◆ GIVEN RECORDS:
--------------------------------
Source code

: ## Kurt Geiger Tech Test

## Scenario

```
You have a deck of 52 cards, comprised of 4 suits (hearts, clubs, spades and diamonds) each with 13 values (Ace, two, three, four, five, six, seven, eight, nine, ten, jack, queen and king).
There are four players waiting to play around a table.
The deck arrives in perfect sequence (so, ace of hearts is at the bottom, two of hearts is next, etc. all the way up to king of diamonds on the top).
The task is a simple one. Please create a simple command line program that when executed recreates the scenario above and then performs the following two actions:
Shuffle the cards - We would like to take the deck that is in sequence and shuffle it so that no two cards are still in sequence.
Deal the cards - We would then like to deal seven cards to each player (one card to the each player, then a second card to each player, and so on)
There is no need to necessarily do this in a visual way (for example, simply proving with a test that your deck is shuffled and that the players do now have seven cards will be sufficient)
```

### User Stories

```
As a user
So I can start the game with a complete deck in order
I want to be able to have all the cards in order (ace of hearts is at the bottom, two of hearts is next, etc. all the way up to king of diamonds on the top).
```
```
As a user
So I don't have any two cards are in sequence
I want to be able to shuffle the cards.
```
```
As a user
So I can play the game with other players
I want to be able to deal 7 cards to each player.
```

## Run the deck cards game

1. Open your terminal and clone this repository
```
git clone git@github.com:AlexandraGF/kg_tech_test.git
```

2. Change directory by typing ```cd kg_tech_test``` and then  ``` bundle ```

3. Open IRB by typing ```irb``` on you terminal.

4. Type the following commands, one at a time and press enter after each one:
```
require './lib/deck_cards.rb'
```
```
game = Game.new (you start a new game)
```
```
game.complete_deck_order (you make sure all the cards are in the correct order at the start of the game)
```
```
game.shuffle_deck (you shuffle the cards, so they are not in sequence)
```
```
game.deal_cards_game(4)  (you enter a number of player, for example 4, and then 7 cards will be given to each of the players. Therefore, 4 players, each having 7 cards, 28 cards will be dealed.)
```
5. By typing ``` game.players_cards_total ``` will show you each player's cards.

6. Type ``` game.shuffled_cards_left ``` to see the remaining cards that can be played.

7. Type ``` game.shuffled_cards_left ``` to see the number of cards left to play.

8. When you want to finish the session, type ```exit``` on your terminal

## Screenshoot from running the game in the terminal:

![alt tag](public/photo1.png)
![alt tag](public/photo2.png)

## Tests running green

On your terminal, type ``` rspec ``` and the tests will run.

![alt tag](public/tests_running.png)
--------------------------------
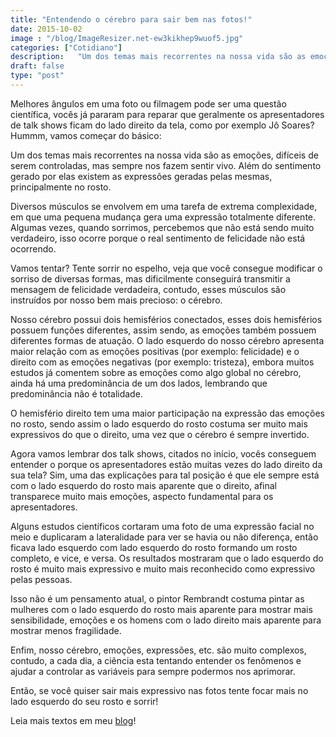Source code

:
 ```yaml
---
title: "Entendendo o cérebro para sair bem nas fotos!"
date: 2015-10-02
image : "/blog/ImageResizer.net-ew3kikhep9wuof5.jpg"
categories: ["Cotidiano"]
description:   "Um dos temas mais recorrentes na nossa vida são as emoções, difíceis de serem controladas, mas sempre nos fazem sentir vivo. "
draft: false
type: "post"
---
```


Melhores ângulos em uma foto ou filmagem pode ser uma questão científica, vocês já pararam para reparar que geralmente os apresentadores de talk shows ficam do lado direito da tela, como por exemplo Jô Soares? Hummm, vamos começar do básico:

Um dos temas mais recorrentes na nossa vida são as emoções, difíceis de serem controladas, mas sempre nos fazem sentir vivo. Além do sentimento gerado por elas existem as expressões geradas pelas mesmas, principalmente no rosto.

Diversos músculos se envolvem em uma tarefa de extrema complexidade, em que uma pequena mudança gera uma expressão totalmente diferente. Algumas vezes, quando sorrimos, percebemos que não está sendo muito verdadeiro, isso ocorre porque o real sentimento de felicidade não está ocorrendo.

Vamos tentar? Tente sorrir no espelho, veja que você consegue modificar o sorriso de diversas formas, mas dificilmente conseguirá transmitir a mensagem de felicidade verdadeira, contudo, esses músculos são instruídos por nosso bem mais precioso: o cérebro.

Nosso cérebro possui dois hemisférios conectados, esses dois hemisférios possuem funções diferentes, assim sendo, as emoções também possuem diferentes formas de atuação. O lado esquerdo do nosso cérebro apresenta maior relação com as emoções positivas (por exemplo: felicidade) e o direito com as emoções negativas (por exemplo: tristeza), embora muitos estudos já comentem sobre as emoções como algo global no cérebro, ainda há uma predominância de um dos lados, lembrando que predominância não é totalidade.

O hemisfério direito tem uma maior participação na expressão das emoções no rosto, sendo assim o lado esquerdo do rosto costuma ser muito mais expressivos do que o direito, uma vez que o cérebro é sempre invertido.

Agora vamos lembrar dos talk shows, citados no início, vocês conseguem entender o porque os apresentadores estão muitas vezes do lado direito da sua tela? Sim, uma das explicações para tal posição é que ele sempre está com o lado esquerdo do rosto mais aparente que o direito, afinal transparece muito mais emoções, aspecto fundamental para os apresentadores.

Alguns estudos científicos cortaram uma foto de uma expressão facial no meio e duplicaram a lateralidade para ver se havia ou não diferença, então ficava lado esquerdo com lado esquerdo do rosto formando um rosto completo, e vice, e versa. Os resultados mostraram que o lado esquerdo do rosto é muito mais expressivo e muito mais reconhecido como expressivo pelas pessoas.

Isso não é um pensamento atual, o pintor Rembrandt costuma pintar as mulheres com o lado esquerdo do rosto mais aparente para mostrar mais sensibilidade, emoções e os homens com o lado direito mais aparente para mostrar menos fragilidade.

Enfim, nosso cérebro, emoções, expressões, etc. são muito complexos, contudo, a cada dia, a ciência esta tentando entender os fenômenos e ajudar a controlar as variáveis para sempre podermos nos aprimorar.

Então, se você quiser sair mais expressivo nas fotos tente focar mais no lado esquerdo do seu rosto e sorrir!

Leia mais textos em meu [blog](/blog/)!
--------------------------------
◆ ACTIVITY:
Report the tally of lines in the listing that carry the string "tela", and nothing else.

◆ COMPLETED TASK:
2